Influence of early antioxidant supplements on clinical evolution and organ function in critically ill cardiac surgery, major trauma, and subarachnoid hemorrhage patients

Mette M Berger¹ , Ludivine Soguel¹ , Alan Shenkin² , Jean-Pierre Revelly¹ , Christophe Pinget³ , Malcolm Baines² and René L Chioléro¹

¹Department of Intensive Care Medicine & Burns Centre, University Hospital (Centre Hospitalier Universitaire Vaudois, CHUV), Rue du Bugnon 46, CH-1011 Lausanne, Switzerland

²Department of Clinical Chemistry, Royal Liverpool University Hospital and University of Liverpool, Liverpool, UK

³Health Technology Assessment Unit, CHUV, Rue du Bugnon 46, CH-1011 Lausanne, Switzerland

author email corresponding author email

Critical Care 2008, 12:R101doi:10.1186/cc6981


Published:	7 August 2008

Abstract

Introduction

Oxidative stress is involved in the development of secondary tissue damage and organ failure.

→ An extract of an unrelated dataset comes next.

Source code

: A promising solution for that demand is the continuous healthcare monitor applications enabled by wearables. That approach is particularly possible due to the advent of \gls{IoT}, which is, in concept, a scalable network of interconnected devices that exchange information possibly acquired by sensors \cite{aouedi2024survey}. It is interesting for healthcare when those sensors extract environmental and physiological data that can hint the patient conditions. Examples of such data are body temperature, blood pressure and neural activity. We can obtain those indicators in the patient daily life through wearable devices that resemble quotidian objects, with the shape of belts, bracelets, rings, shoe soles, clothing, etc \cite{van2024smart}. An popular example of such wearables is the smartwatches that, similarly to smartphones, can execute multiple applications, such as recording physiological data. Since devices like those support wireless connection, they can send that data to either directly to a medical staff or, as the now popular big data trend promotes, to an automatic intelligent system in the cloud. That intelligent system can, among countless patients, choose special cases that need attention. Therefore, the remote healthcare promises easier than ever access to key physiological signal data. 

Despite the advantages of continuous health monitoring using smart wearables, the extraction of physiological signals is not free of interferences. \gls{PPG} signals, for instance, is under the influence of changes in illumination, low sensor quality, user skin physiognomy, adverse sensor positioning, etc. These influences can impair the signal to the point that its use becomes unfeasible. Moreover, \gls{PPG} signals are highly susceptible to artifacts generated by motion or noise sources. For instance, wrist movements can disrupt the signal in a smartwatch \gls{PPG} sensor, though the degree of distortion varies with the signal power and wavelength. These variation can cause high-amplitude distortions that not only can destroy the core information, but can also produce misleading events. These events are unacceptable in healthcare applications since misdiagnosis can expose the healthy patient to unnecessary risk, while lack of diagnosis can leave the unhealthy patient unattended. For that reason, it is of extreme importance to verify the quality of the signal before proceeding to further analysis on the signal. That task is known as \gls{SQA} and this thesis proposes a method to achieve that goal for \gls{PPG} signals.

Micronutrients contributing to the antioxidant (AOX) defense exhibit low plasma levels during critical illness. The aim of this study was to investigate the impact of early AOX micronutrients on clinical outcome in intensive care unit (ICU) patients with conditions characterized by oxidative stress.

Methods

We conducted a prospective, randomized, double-blind, placebo-controlled, single-center trial in patients admitted to a university hospital ICU with organ failure after complicated cardiac surgery, major trauma, or subarachnoid hemorrhage. Stratification by diagnosis was performed before randomization. The intervention was intravenous supplements for 5 days (selenium 270 μg, zinc 30 mg, vitamin C 1.1 g, and vitamin B₁100 mg) with a double-loading dose on days 1 and 2 or placebo.

Results

Two hundred patients were included (102 AOX and 98 placebo). While age and gender did not differ, brain injury was more severe in the AOX trauma group (P = 0.019). Organ function endpoints did not differ: incidence of acute kidney failure and sequential organ failure assessment score decrease were similar (-3.2 ± 3.2 versus -4.2 ± 2.3 over the course of 5 days). Plasma concentrations of selenium, zinc, and glutathione peroxidase, low on admission, increased significantly to within normal values in the AOX group. C-reactive protein decreased faster in the AOX group (P = 0.039). Infectious complications did not differ. Length of hospital stay did not differ (16.5 versus 20 days), being shorter only in surviving AOX trauma patients (-10 days; P = 0.045).

Conclusion

The AOX intervention did not reduce early organ dysfunction but significantly reduced the inflammatory response in cardiac surgery and trauma patients, which may prove beneficial in conditions with an intense inflammation.

Trials Registration

Clinical Trials.gov RCT Register: NCT00515736.